[Opening RECORD EXCERPTS section]
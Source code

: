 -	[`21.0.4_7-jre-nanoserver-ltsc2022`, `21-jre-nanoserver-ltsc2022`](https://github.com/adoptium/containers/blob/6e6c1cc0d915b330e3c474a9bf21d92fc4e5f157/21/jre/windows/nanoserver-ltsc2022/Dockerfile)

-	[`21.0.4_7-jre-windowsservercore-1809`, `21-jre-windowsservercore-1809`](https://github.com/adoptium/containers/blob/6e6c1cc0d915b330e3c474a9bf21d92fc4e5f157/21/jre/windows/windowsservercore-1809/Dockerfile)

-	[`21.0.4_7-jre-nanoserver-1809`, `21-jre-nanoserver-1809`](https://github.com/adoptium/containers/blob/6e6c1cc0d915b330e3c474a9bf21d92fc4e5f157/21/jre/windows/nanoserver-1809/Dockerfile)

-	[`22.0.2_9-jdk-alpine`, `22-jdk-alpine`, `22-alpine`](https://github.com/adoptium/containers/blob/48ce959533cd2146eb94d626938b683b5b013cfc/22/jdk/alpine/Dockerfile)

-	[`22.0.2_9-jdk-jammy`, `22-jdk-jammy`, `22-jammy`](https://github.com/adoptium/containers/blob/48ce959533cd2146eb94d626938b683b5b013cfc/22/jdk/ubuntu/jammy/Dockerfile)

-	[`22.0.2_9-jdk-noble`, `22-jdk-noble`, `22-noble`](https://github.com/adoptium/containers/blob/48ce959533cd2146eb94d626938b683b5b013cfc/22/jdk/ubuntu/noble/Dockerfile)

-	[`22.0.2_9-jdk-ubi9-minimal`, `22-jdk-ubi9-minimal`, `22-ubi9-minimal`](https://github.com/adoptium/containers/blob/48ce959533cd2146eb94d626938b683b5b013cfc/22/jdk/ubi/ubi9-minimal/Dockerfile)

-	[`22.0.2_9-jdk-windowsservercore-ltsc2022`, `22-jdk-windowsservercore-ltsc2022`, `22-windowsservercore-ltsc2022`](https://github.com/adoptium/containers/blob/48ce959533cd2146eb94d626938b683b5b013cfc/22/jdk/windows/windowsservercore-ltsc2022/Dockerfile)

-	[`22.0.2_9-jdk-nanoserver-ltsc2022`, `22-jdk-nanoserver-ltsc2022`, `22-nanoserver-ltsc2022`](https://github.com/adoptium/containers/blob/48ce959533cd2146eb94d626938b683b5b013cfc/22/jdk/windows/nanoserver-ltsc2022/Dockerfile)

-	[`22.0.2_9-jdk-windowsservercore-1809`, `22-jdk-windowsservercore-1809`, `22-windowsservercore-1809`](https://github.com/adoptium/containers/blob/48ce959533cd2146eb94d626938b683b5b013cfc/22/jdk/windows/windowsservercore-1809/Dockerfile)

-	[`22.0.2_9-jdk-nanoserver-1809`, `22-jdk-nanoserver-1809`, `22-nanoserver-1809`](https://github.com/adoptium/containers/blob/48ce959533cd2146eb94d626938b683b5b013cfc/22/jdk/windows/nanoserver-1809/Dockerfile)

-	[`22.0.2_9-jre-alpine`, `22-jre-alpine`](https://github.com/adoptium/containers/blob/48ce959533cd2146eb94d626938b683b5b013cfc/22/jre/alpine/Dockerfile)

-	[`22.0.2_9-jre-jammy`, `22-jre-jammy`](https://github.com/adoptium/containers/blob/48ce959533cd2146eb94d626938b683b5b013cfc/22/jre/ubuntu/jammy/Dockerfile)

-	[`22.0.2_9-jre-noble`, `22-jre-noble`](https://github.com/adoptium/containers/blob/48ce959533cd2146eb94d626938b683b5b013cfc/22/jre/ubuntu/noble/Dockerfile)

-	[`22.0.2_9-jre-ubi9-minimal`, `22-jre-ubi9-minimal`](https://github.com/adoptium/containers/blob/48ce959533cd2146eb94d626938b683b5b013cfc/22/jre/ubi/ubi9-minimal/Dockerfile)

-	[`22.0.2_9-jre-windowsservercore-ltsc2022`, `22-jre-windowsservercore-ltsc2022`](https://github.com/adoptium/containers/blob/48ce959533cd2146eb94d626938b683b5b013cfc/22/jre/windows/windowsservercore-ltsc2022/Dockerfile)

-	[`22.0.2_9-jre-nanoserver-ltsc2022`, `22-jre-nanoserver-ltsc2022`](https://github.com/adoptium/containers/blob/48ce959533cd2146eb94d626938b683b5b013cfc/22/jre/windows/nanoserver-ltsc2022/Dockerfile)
[Closing RECORD EXCERPTS section]
**EXERCISE DETAILS**
How many lines in the entries hold the word "jammy"? Only the number is wanted.

**RESULT**
2